■ PROBLEM DESCRIPTION ■
Your answer should be exactly the lines from the one that contains "Clearing houses would" through the final line of the entries below, and nothing else.

■ INPUT RECORDS ■

......

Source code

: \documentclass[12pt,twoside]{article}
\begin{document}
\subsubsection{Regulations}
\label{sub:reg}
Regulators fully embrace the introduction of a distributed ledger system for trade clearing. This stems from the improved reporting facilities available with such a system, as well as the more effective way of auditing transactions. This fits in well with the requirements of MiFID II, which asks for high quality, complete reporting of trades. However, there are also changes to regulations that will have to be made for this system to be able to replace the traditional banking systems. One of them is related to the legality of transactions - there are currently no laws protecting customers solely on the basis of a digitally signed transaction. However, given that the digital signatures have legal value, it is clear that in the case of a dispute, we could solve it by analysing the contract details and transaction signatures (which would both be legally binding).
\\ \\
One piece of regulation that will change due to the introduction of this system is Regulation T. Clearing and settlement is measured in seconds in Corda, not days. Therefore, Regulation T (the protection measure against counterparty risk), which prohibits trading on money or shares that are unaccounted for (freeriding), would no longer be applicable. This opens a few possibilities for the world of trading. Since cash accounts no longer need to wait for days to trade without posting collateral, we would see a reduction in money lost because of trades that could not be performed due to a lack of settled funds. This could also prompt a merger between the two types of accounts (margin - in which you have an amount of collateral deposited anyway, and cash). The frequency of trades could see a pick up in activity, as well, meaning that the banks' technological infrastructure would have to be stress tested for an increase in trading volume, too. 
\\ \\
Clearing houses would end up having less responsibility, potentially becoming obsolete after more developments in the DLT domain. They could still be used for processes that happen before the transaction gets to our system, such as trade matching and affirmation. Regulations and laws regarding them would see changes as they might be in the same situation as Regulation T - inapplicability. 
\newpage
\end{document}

......

■ COMPLETED TASK ■
Clearing houses would end up having less responsibility, potentially becoming obsolete after more developments in the DLT domain. They could still be used for processes that happen before the transaction gets to our system, such as trade matching and affirmation. Regulations and laws regarding them would see changes as they might be in the same situation as Regulation T - inapplicability. 
\newpage
\end{document}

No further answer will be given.